• **Data for the task**:
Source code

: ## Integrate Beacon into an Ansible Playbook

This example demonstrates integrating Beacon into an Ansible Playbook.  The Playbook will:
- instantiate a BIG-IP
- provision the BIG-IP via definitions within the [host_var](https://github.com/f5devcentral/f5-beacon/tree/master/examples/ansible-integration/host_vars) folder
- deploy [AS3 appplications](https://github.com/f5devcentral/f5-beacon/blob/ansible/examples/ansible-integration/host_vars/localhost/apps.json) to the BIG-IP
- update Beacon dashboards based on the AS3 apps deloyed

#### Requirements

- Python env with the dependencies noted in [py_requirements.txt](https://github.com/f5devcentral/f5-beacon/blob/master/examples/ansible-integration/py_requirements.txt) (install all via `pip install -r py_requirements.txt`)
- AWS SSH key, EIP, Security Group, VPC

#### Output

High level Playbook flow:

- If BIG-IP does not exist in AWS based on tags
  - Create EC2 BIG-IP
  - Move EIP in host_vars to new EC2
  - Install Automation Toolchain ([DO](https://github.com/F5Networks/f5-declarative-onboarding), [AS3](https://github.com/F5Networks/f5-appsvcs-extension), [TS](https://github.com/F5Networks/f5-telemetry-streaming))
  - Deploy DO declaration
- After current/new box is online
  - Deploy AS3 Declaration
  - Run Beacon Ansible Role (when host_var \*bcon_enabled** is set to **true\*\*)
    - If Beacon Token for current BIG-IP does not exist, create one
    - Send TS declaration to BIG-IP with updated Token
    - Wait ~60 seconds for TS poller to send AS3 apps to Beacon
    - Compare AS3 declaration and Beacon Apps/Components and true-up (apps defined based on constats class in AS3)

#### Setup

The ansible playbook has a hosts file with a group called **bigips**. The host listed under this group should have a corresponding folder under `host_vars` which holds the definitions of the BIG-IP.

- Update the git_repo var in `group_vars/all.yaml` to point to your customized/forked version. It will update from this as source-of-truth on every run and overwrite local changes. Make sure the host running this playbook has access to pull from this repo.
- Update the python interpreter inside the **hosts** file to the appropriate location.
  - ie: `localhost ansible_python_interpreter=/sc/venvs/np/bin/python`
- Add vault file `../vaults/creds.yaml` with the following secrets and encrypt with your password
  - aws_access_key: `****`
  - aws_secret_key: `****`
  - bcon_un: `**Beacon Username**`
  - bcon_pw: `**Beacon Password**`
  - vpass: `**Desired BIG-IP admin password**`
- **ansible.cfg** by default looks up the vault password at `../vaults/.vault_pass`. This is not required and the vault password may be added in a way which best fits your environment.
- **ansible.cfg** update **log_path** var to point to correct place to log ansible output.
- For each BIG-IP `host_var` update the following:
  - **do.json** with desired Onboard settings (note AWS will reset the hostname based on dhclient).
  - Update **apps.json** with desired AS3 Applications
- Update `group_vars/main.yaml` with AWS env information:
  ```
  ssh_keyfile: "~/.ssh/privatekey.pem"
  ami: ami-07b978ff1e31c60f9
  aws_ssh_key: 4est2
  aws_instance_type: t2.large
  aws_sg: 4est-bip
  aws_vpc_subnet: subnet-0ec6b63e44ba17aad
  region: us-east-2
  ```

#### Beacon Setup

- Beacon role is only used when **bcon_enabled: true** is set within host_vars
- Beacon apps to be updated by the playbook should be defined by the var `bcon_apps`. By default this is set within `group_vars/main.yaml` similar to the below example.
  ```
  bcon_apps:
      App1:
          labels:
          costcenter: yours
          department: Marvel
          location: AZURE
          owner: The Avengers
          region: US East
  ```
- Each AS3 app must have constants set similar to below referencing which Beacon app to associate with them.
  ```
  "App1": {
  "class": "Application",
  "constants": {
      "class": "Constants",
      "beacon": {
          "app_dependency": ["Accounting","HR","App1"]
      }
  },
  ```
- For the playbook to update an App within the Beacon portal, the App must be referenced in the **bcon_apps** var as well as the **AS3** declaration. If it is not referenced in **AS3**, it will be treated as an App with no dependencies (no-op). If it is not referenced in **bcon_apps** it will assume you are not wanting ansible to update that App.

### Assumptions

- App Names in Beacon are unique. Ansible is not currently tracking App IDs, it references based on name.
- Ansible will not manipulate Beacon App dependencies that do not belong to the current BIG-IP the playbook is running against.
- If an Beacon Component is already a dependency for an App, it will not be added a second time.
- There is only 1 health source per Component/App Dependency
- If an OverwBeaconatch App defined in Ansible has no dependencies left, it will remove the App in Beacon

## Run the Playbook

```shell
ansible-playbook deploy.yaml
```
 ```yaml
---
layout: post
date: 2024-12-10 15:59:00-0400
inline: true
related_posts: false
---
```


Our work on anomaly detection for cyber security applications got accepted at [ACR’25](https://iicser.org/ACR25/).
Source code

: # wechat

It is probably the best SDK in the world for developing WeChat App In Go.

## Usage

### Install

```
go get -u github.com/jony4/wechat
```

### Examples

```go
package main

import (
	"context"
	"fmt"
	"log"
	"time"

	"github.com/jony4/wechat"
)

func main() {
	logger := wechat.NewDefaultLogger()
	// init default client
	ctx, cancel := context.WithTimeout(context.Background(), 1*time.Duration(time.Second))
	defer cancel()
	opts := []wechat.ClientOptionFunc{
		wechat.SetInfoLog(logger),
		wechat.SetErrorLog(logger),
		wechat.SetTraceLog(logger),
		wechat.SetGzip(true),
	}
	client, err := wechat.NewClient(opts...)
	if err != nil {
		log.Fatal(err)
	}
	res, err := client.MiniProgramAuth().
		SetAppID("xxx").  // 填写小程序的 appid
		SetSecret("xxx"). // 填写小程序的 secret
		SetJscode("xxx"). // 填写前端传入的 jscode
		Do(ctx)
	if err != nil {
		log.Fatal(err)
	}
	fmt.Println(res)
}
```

• **Exercise requirements**: Look through the listing and extract every line with "https" in it.

• **Your solution**:
- provision the BIG-IP via definitions within the [host_var](https://github.com/f5devcentral/f5-beacon/tree/master/examples/ansible-integration/host_vars) folder
- deploy [AS3 appplications](https://github.com/f5devcentral/f5-beacon/blob/ansible/examples/ansible-integration/host_vars/localhost/apps.json) to the BIG-IP
- Python env with the dependencies noted in [py_requirements.txt](https://github.com/f5devcentral/f5-beacon/blob/master/examples/ansible-integration/py_requirements.txt) (install all via `pip install -r py_requirements.txt`)
  - Install Automation Toolchain ([DO](https://github.com/F5Networks/f5-declarative-onboarding), [AS3](https://github.com/F5Networks/f5-appsvcs-extension), [TS](https://github.com/F5Networks/f5-telemetry-streaming))
Our work on anomaly detection for cyber security applications got accepted at [ACR’25](https://iicser.org/ACR25/).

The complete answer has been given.